§ **Work item**:
Below are the records; collect from them each line containing the string "respectively".

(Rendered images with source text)
******
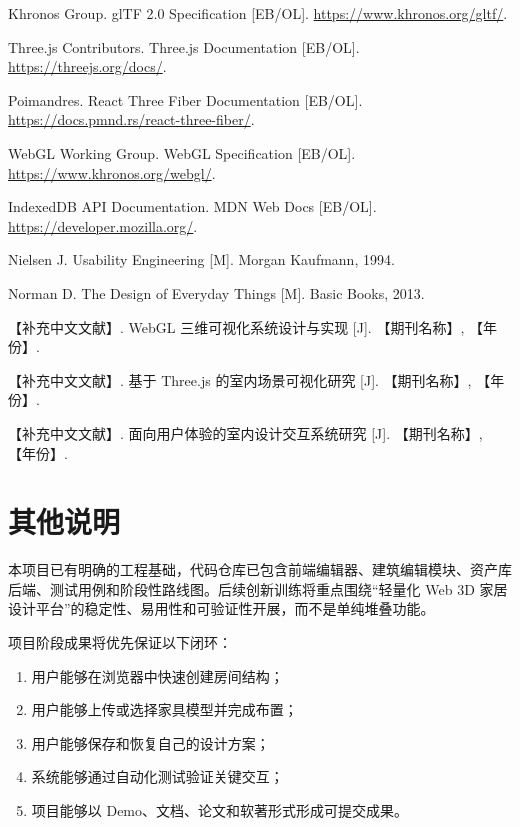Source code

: \documentclass[UTF8,fontset=fandol,zihao=-4]{ctexart}
\begin{document}
\begin{enumerate}[label={[\arabic*]}]
  \item Khronos Group. glTF 2.0 Specification [EB/OL]. \url{https://www.khronos.org/gltf/}.
  \item Three.js Contributors. Three.js Documentation [EB/OL]. \url{https://threejs.org/docs/}.
  \item Poimandres. React Three Fiber Documentation [EB/OL]. \url{https://docs.pmnd.rs/react-three-fiber/}.
  \item WebGL Working Group. WebGL Specification [EB/OL]. \url{https://www.khronos.org/webgl/}.
  \item IndexedDB API Documentation. MDN Web Docs [EB/OL]. \url{https://developer.mozilla.org/}.
  \item Nielsen J. Usability Engineering [M]. Morgan Kaufmann, 1994.
  \item Norman D. The Design of Everyday Things [M]. Basic Books, 2013.
  \item 【补充中文文献】. WebGL 三维可视化系统设计与实现 [J]. 【期刊名称】, 【年份】.
  \item 【补充中文文献】. 基于 Three.js 的室内场景可视化研究 [J]. 【期刊名称】, 【年份】.
  \item 【补充中文文献】. 面向用户体验的室内设计交互系统研究 [J]. 【期刊名称】, 【年份】.
\end{enumerate}

\section{其他说明}

本项目已有明确的工程基础，代码仓库已包含前端编辑器、建筑编辑模块、资产库后端、测试用例和阶段性路线图。后续创新训练将重点围绕“轻量化 Web 3D 家居设计平台”的稳定性、易用性和可验证性开展，而不是单纯堆叠功能。

项目阶段成果将优先保证以下闭环：

\begin{enumerate}
  \item 用户能够在浏览器中快速创建房间结构；
  \item 用户能够上传或选择家具模型并完成布置；
  \item 用户能够保存和恢复自己的设计方案；
  \item 系统能够通过自动化测试验证关键交互；
  \item 项目能够以 Demo、文档、论文和软著形式形成可提交成果。
\end{enumerate}
\end{document}
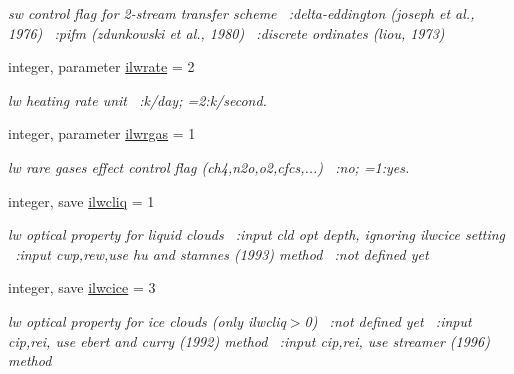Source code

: \begin{DoxyCompactItemize}
\begin{DoxyCompactList}\small\item\em sw control flag for 2-\/stream transfer scheme ~\+:delta-\/eddington (joseph et al., 1976) ~\+:pifm (zdunkowski et al., 1980) ~\+:discrete ordinates (liou, 1973) \end{DoxyCompactList}\item 
integer, parameter \hyperlink{namespacephysparam_a8db5b34f68cb0e3698aa1c200fecd880}{ilwrate} = 2
\begin{DoxyCompactList}\small\item\em lw heating rate unit ~\+:k/day; =2\+:k/second. \end{DoxyCompactList}\item 
integer, parameter \hyperlink{namespacephysparam_a0658ae9417d6c79963e41e7d2a598309}{ilwrgas} = 1
\begin{DoxyCompactList}\small\item\em lw rare gases effect control flag (ch4,n2o,o2,cfcs,...) ~\+:no; =1\+:yes. \end{DoxyCompactList}\item 
integer, save \hyperlink{namespacephysparam_a7301d0d9b48fe408c5e67f2c145fbf7e}{ilwcliq} = 1
\begin{DoxyCompactList}\small\item\em lw optical property for liquid clouds ~\+:input cld opt depth, ignoring ilwcice setting ~\+:input cwp,rew,use hu and stamnes (1993) method ~\+:not defined yet \end{DoxyCompactList}\item 
integer, save \hyperlink{namespacephysparam_acf555c03fdb00286add9c3be7b43c32e}{ilwcice} = 3
\begin{DoxyCompactList}\small\item\em lw optical property for ice clouds (only ilwcliq$>$0) ~\+:not defined yet ~\+:input cip,rei, use ebert and curry (1992) method ~\+:input cip,rei, use streamer (1996) method ~\newline

\end{DoxyCompactList}
\end{DoxyCompactItemize}
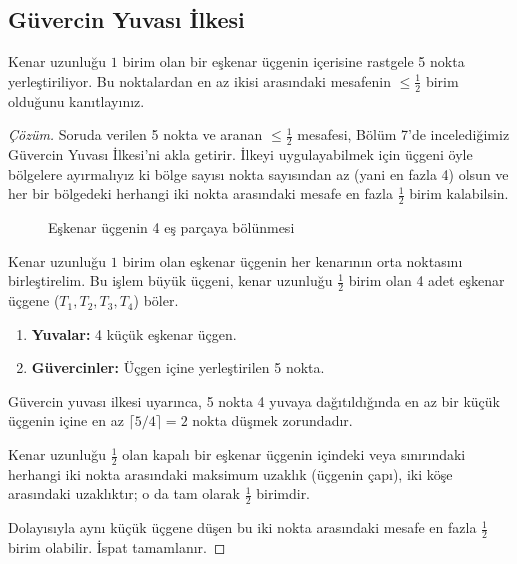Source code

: \subsection{Güvercin Yuvası İlkesi}

\begin{example}
Kenar uzunluğu $1$ birim olan bir eşkenar üçgenin içerisine rastgele 5 nokta yerleştiriliyor. Bu noktalardan en az ikisi arasındaki mesafenin $\le \frac{1}{2}$ birim olduğunu kanıtlayınız.
\end{example}

\begin{proof}[Çözüm]
Soruda verilen 5 nokta ve aranan $\le \frac{1}{2}$ mesafesi, Bölüm 7'de incelediğimiz Güvercin Yuvası İlkesi'ni akla getirir. İlkeyi uygulayabilmek için üçgeni öyle bölgelere ayırmalıyız ki bölge sayısı nokta sayısından az (yani en fazla 4) olsun ve her bir bölgedeki herhangi iki nokta arasındaki mesafe en fazla $\frac{1}{2}$ birim kalabilsin.

\begin{figure}[htbp]
\centering
{}
\caption{Eşkenar üçgenin 4 eş parçaya bölünmesi}
\end{figure}

Kenar uzunluğu $1$ birim olan eşkenar üçgenin her kenarının orta noktasını birleştirelim. Bu işlem büyük üçgeni, kenar uzunluğu $\frac{1}{2}$ birim olan 4 adet eşkenar üçgene ($T_1, T_2, T_3, T_4$) böler.

\begin{enumerate}
    \item \textbf{Yuvalar:} 4 küçük eşkenar üçgen.
    \item \textbf{Güvercinler:} Üçgen içine yerleştirilen 5 nokta.
\end{enumerate}

Güvercin yuvası ilkesi uyarınca, 5 nokta 4 yuvaya dağıtıldığında en az bir küçük üçgenin içine en az $\lceil 5/4 \rceil = 2$ nokta düşmek zorundadır.

Kenar uzunluğu $\frac{1}{2}$ olan kapalı bir eşkenar üçgenin içindeki veya sınırındaki herhangi iki nokta arasındaki maksimum uzaklık (üçgenin çapı), iki köşe arasındaki uzaklıktır; o da tam olarak $\frac{1}{2}$ birimdir.

Dolayısıyla aynı küçük üçgene düşen bu iki nokta arasındaki mesafe en fazla $\frac{1}{2}$ birim olabilir. İspat tamamlanır.
\end{proof}

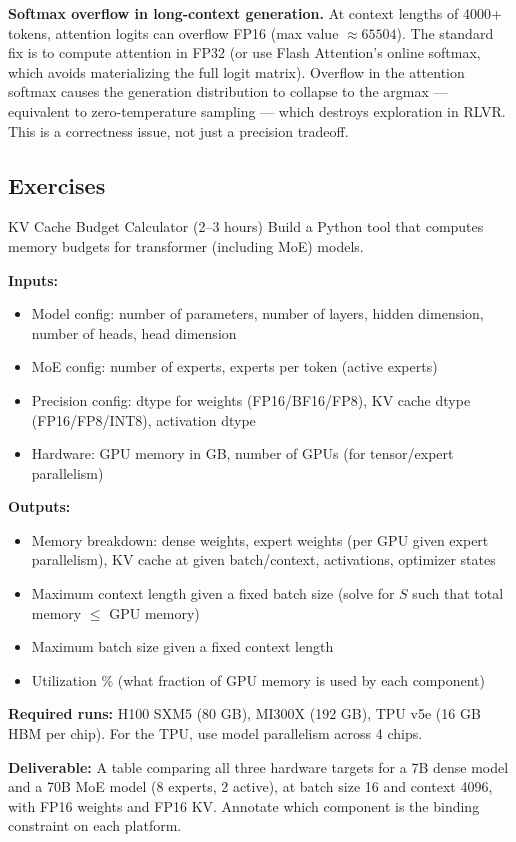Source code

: \textbf{Softmax overflow in long-context generation.} At context lengths of 4000+ tokens, attention logits can overflow FP16 (max value $\approx 65504$). The standard fix is to compute attention in FP32 (or use Flash Attention's online softmax, which avoids materializing the full logit matrix). Overflow in the attention softmax causes the generation distribution to collapse to the argmax --- equivalent to zero-temperature sampling --- which destroys exploration in RLVR. This is a correctness issue, not just a precision tradeoff.

\subsection{Exercises}

\begin{exercise}{KV Cache Budget Calculator (2--3 hours)}
Build a Python tool that computes memory budgets for transformer (including MoE) models.

\textbf{Inputs:}
\begin{itemize}
  \item Model config: number of parameters, number of layers, hidden dimension, number of heads, head dimension
  \item MoE config: number of experts, experts per token (active experts)
  \item Precision config: dtype for weights (FP16/BF16/FP8), KV cache dtype (FP16/FP8/INT8), activation dtype
  \item Hardware: GPU memory in GB, number of GPUs (for tensor/expert parallelism)
\end{itemize}

\textbf{Outputs:}
\begin{itemize}
  \item Memory breakdown: dense weights, expert weights (per GPU given expert parallelism), KV cache at given batch/context, activations, optimizer states
  \item Maximum context length given a fixed batch size (solve for $S$ such that total memory $\leq$ GPU memory)
  \item Maximum batch size given a fixed context length
  \item Utilization \% (what fraction of GPU memory is used by each component)
\end{itemize}

\textbf{Required runs:} H100 SXM5 (80 GB), MI300X (192 GB), TPU v5e (16 GB HBM per chip). For the TPU, use model parallelism across 4 chips.

\textbf{Deliverable:} A table comparing all three hardware targets for a 7B dense model and a 70B MoE model (8 experts, 2 active), at batch size 16 and context 4096, with FP16 weights and FP16 KV. Annotate which component is the binding constraint on each platform.
\end{exercise}


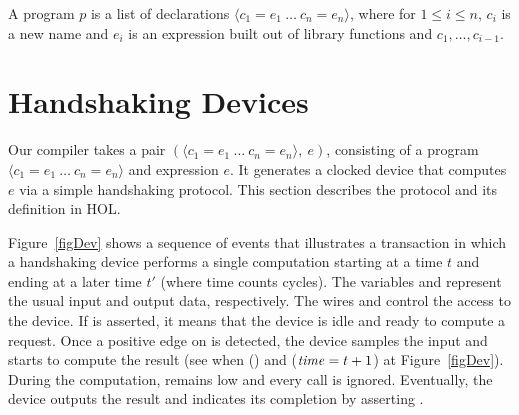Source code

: \documentclass{llncs}
\begin{document}

A program $p$ is a list of declarations
$\langle c_1=e_1~\ldots~c_n=e_n\rangle$, where for $1\leq i\leq n$,
$c_i$ is a new name and $e_i$ is an expression built out of
library functions and $c_1,\ldots,c_{i-1}$.


\section{Handshaking Devices}
\label{secHandshakingDevices}


Our compiler takes a pair 
$(\langle c_1=e_1~\ldots~c_n=e_n\rangle,~e)$, consisting of a program
$\langle c_1=e_1~\ldots~c_n=e_n\rangle$ and expression
$e$.
It generates a
clocked device that computes $e$ via a simple handshaking protocol.
This section describes the protocol and its definition in HOL.

Figure~\ref{figDev} shows a sequence of events that illustrates a
transaction in which a handshaking device performs a single
computation starting at a time $t$ and ending at a later time $t'$
(where time counts cycles). 
The variables  and  represent the usual 
input and output data, respectively. The wires  
and  control the access to the device.
If  is asserted, it means that
the device is idle and ready to compute a request. 
Once a positive edge on  is detected,
the device samples the input and starts to 
compute the result (see when 
() and ($\mathit{time} = t+1$) at Figure~\ref{figDev}).
During the computation,  remains low and
every call is ignored. Eventually, the device outputs the result
and indicates its completion by asserting .
\end{document}
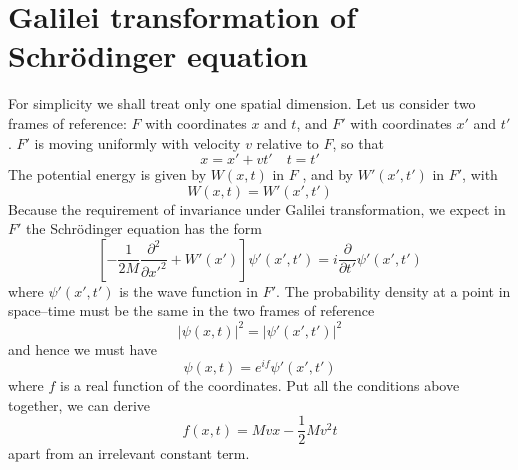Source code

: \section{Galilei transformation of Schr\"{o}dinger equation}
For simplicity we shall treat only one spatial dimension. Let us consider two frames of reference: $F$ with coordinates $x$ and $t$, and $F'$ with coordinates $x'$ and $t'$. $F'$ is moving uniformly with velocity $v$ relative to $F$, so that
\[x = x' + vt' \quad t=t'\]
The potential energy is given by $W(x,t)$ in $F$ , and by $W'(x',t')$ in $F'$, with
\[W(x,t) = W'(x',t')\]
Because the requirement of invariance under Galilei transformation, we expect in $F'$ the  Schr\"{o}dinger equation has the form
\[ \left[- \frac{1}{2M} \frac{\partial^2}{\partial x'^2} + W'(x') \right] \psi'(x',t') = i\frac{\partial}{\partial t'}\psi'(x',t')\]
where $\psi'(x',t')$ is the wave function in $F'$.
The probability density at a point in space–time must be the same in the two frames of reference
\[|\psi(x,t)|^2 = |\psi'(x',t')|^2\]
and hence we must have
\[\psi(x,t) = e^{if}\psi'(x',t')\]
where $f$ is a real function of the coordinates.
Put all the conditions above together, we can derive
\[f(x,t) = Mvx - \frac{1}{2} Mv^2t\]
apart from an irrelevant constant term.

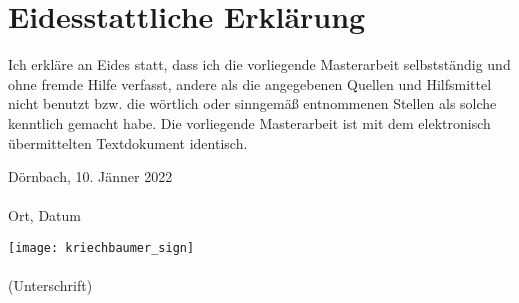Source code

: \documentclass[../main.tex]{subfiles}
\begin{document}
\section*{Eidesstattliche Erklärung}
Ich erkläre an Eides statt, dass ich die vorliegende Masterarbeit selbstständig und ohne fremde Hilfe verfasst, andere als die angegebenen Quellen und Hilfsmittel nicht benutzt bzw. die wörtlich oder sinngemäß entnommenen Stellen als solche kenntlich gemacht habe. Die vorliegende Masterarbeit ist mit dem elektronisch übermittelten Textdokument identisch.\\[5cm]
    \noindent
    \begin{minipage}[h]{0.4\linewidth}
      \begin{center}
        Dörnbach, 10. Jänner 2022\\              
        \dotfill\\
        Ort, Datum
      \end{center}
    \end{minipage}
    \hspace*{0.1\linewidth}
    \begin{minipage}[h]{0.5\linewidth}
      \vspace*{-0.28in}
      \begin{center}
        \texttt{[image: kriechbaumer\_sign]}\\
        \vspace*{-0.15in}
        \dotfill\\
        (Unterschrift)
      \end{center}
    \end{minipage}
\end{document}
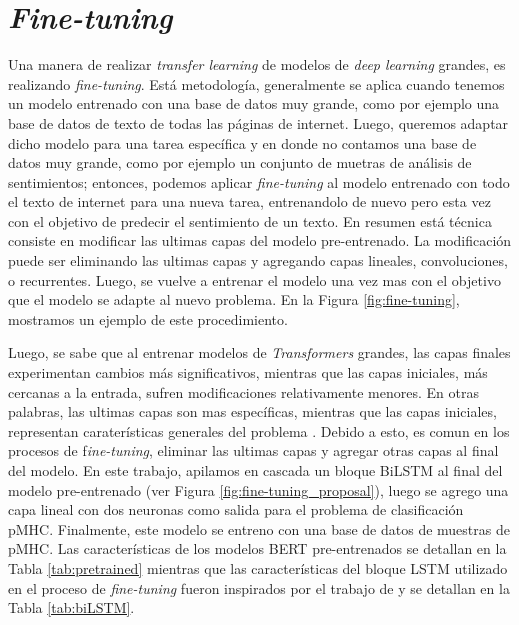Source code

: \section{\textit{Fine-tuning}}\label{sec:fine-tuned}

Una manera de realizar \textit{transfer learning} de modelos de \textit{deep learning} grandes, es realizando \textit{fine-tuning}. Está metodología, generalmente se aplica cuando tenemos un modelo entrenado con una base de datos muy grande, como por ejemplo una base de datos de texto de todas las páginas de internet. Luego, queremos adaptar dicho modelo para una tarea específica y en donde no contamos una base de datos muy grande, como por ejemplo un conjunto de muetras de análisis de sentimientos; entonces, podemos aplicar \textit{fine-tuning} al modelo entrenado con todo el texto de internet para una nueva tarea, entrenandolo de nuevo pero esta vez con el objetivo de predecir el sentimiento de un texto. En resumen está técnica consiste en modificar las ultimas capas del modelo pre-entrenado. La modificación puede ser eliminando las ultimas capas y agregando capas lineales, convoluciones, o recurrentes. Luego, se vuelve a entrenar el modelo una vez mas con el objetivo que el modelo se adapte al nuevo problema. En la Figura \ref{fig:fine-tuning}, mostramos un ejemplo de este procedimiento.

Luego, se sabe que al entrenar modelos de \textit{Transformers} grandes, las capas finales experimentan cambios más significativos, mientras que las capas iniciales, más cercanas a la entrada, sufren modificaciones relativamente menores. En otras palabras, las ultimas capas son mas específicas, mientras que las capas iniciales, representan caraterísticas generales del problema \citep{merchant2020happens,lee2019would,kovaleva2019revealing}. Debido a esto, es comun en los procesos de f\textit{ine-tuning}, eliminar las ultimas capas y agregar otras capas al final del modelo. En este trabajo,  apilamos en cascada un bloque BiLSTM al final del modelo pre-entrenado (ver Figura \ref{fig:fine-tuning_proposal}), luego se agrego una capa lineal con dos neuronas como salida para el problema de clasificación pMHC. Finalmente, este modelo se entreno con una base de datos de muestras de pMHC. Las características de los modelos BERT pre-entrenados se detallan en la Tabla \ref{tab:pretrained} mientras que las características del bloque LSTM utilizado en el proceso de \textit{fine-tuning} fueron inspirados por el trabajo de \cite{zhang2022hlab} y se detallan en la Tabla \ref{tab:biLSTM}.

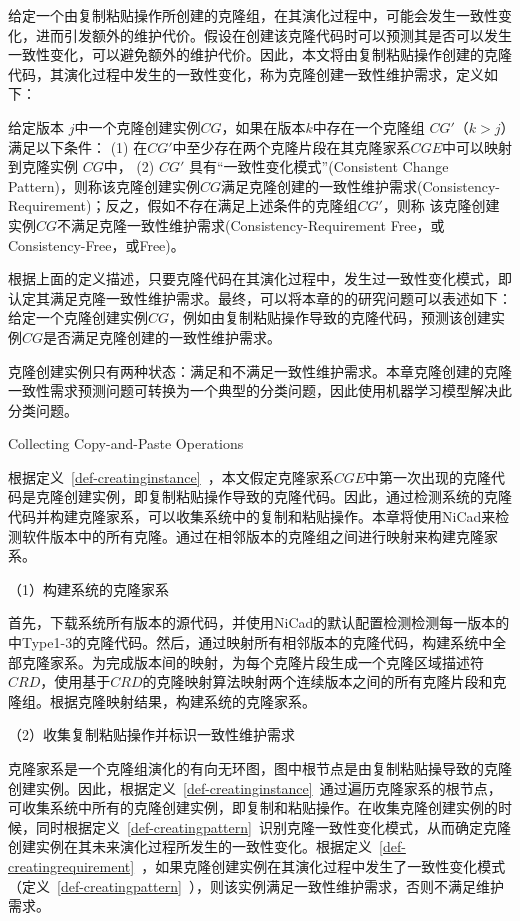 给定一个由复制粘贴操作所创建的克隆组，在其演化过程中，可能会发生一致性变化，进而引发额外的维护代价。假设在创建该克隆代码时可以预测其是否可以发生一致性变化，可以避免额外的维护代价。因此，本文将由复制粘贴操作创建的克隆代码，其演化过程中发生的一致性变化，称为克隆创建一致性维护需求，定义如下：

\begin{definition}[克隆创建一致性维护需求] 
 \label{def-creatingrequirement}
给定版本 $j$中一个克隆创建实例$CG$，如果在版本$k$中存在一个克隆组 $CG'$（$k>j$）满足以下条件： (1) 在$CG'$中至少存在两个克隆片段在其克隆家系$CGE$中可以映射到克隆实例 $CG$中， (2) $CG'$ 具有“一致性变化模式”(Consistent Change Pattern)，则称该克隆创建实例$CG$满足克隆创建的一致性维护需求(Consistency-Requirement)；反之，假如不存在满足上述条件的克隆组$CG'$，则称 该克隆创建实例$CG$不满足克隆一致性维护需求(Consistency-Requirement Free，或Consistency-Free，或Free)。
\end{definition}

根据上面的定义描述，只要克隆代码在其演化过程中，发生过一致性变化模式，即认定其满足克隆一致性维护需求。最终，可以将本章的的研究问题可以表述如下：给定一个克隆创建实例$CG$，例如由复制粘贴操作导致的克隆代码，预测该创建实例$CG$是否满足克隆创建的一致性维护需求。

克隆创建实例只有两种状态：满足和不满足一致性维护需求。本章克隆创建的克隆一致性需求预测问题可转换为一个典型的分类问题，因此使用机器学习模型解决此分类问题。

{Collecting Copy-and-Paste Operations}
\label{lab-checkcopied}

根据定义~\ref{def-creatinginstance}~，本文假定克隆家系$CGE$中第一次出现的克隆代码是克隆创建实例，即复制粘贴操作导致的克隆代码。因此，通过检测系统的克隆代码并构建克隆家系，可以收集系统中的复制和粘贴操作。本章将使用NiCad来检测软件版本中的所有克隆。通过在相邻版本的克隆组之间进行映射来构建克隆家系。

（1）构建系统的克隆家系

首先，下载系统所有版本的源代码，并使用NiCad的默认配置检测检测每一版本的中Type1-3的克隆代码。然后，通过映射所有相邻版本的克隆代码，构建系统中全部克隆家系。为完成版本间的映射，为每个克隆片段生成一个克隆区域描述符 $CRD$\cite{duala2010clone}，使用基于$CRD$的克隆映射算法映射两个连续版本之间的所有克隆片段和克隆组\cite{ci2013new,ci2013newD}。根据克隆映射结果，构建系统的克隆家系。

（2）收集复制粘贴操作并标识一致性维护需求

克隆家系是一个克隆组演化的有向无环图，图中根节点是由复制粘贴操导致的克隆创建实例。因此，根据定义~\ref{def-creatinginstance}~通过遍历克隆家系的根节点，可收集系统中所有的克隆创建实例，即复制和粘贴操作。在收集克隆创建实例的时候，同时根据定义~\ref{def-creatingpattern}~识别克隆一致性变化模式，从而确定克隆创建实例在其未来演化过程所发生的一致性变化。根据定义~\ref{def-creatingrequirement}~，如果克隆创建实例在其演化过程中发生了一致性变化模式（定义~\ref{def-creatingpattern}~），则该实例满足一致性维护需求，否则不满足维护需求。

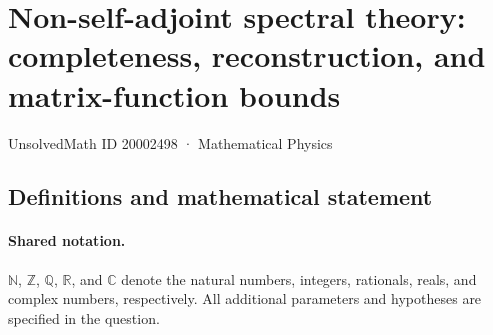 \documentclass[11pt]{article}
\begin{document}
\setcounter{section}{20002497}
\section{Non-self-adjoint spectral theory: completeness, reconstruction, and matrix-function bounds}\label{20002498}
{\small UnsolvedMath ID 20002498 · Mathematical Physics}
\subsection{Definitions and mathematical statement}

\paragraph{Shared notation.}$\mathbb N$, $\mathbb Z$, $\mathbb Q$, $\mathbb R$, and $\mathbb C$ denote the natural numbers, integers, rationals, reals, and complex numbers, respectively. All additional parameters and hypotheses are specified in the question.
\end{document}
******
§ **Answer below**:
input and output data, respectively. The wires  
\paragraph{Shared notation.}$\mathbb N$, $\mathbb Z$, $\mathbb Q$, $\mathbb R$, and $\mathbb C$ denote the natural numbers, integers, rationals, reals, and complex numbers, respectively. All additional parameters and hypotheses are specified in the question.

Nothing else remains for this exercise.